2 Agosto, la ferita in aula 37 anni dopo
Una trentina di familiari delle vittime in Tribunale per l’udienza Cavallini. Ammesse 90 parti civili
Trentasette anni dopo la bomba alla stazione di Bologna e dieci anni dopo l’ultimo processo celebrato per questa strage, i familiari delle vittime, guidati da Paolo Bolognesi, presidente dell’associazione e parlamentare pd, sono tornati ieri in un’aula di tribunale, dove si discuteva, ancora, di Due Agosto. Si tratta dell’udienza a carico di Gilberto Cavallini, ex Nar, già condannato i per banda armata e ora imputato per concorso in strage. La decisione il 25 ottobre.
Sono arrivati da mezza Italia: Palermo, Verona, Como, Padova, l’Aquila, Asti e naturalmente Bologna. Ancora in un’aula di Tribunale a 37 anni dalla strage, a 29 dalla sentenza di primo grado, a 22 dalla quella definitiva di condanna per gli esecutori materiali e a 10 dall’ultima pronuncia dei giudici. I familiari delle vittime del 2 Agosto si sono presentati in via Farini di buon mattino, con largo anticipo rispetto all’inizio dell’udienza preliminare che vede imputato l’ex Nar Gilberto Cavallini per concorso nella strage. Ognuno con la sua personale storia di dolore, con una memoria da preservare nonostante il tempo trascorso.
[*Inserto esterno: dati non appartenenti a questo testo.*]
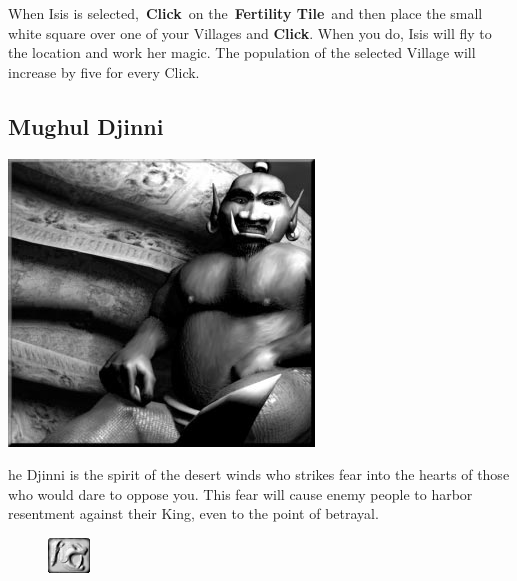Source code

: When Isis is selected, \textbf{Click} on the \textbf{Fertility Tile} and then place the small white square over one of your Villages and \textbf{Click}. When you do, Isis will fly to the location and work her magic. The population of the selected Village will increase by five for every Click.

\subsection{Mughul Djinni}


\begin{center}
	\includegraphics[width=.9\linewidth]{Adjinni}
\end{center}

he Djinni is the spirit of the desert winds who strikes fear into the hearts of those who would dare to oppose you. This fear will cause enemy people to harbor resentment against their King, even to the point of betrayal.

\begin{figure}
	\vspace{-20pt}
	\begin{center}
		\includegraphics[width=0.1\textwidth]{Tdjinni}
	\end{center}
	\vspace{-20pt}
\end{figure}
Sono padri, madri, fratelli, sorelle e soprattutto figli di chi quel giorno di 37 anni fa è stato spazzato via dalla bomba alla stazione. Prendono posto in silenzio nell’aula al piano terra di via Farini preceduti dal presidente dell’associazione Paolo Bolognesi. Ascoltano senza battere ciglio i passaggi tecnici dell’udienza: eccezioni preliminari, istanze, schermaglie procedurali. Si ritrovano fuori, in cortile, mentre aspettano le decisioni del giudice Alberto Ziroldi. Sono una trentina, alcuni di loro non si vedono da anni, altri non mancano mai alla commemorazione della strage. Sono parti civili, lo sono da sempre. Alla fine il giudice ne ammetterà 87, oltre a Comune, Regione e presidenza del Consiglio.
Grazia Di Paola ha preso l’aereo all’alba da Palermo. È qui per Antonino, suo fratello, che a Bologna aveva trovato lavoro e poi pure la morte. Aveva 32 anni e quel giorno era in stazione per accompagnare un collega in partenza: «Dopo tanti anni ha ancora senso lottare per la verità, non mi stancherò mai di farlo anche se il dolore si rinnova. Sono molto emozionata». Ha gli occhi lucidi anche la signora Cristina Caprioli che viene da Verona e stringe tra le mani gli articoli di giornale che parlano di suo fratello Davide, venti anni appena. «Provo una sensazione di fastidio: mi chiedo sempre chi è in prigione, loro che ormai sono fuori o in semilibertà o noi che abbiamo perso per sempre i nostri cari? Il 2 Agosto mi ha costretto all’impossibilità di essere davvero felice».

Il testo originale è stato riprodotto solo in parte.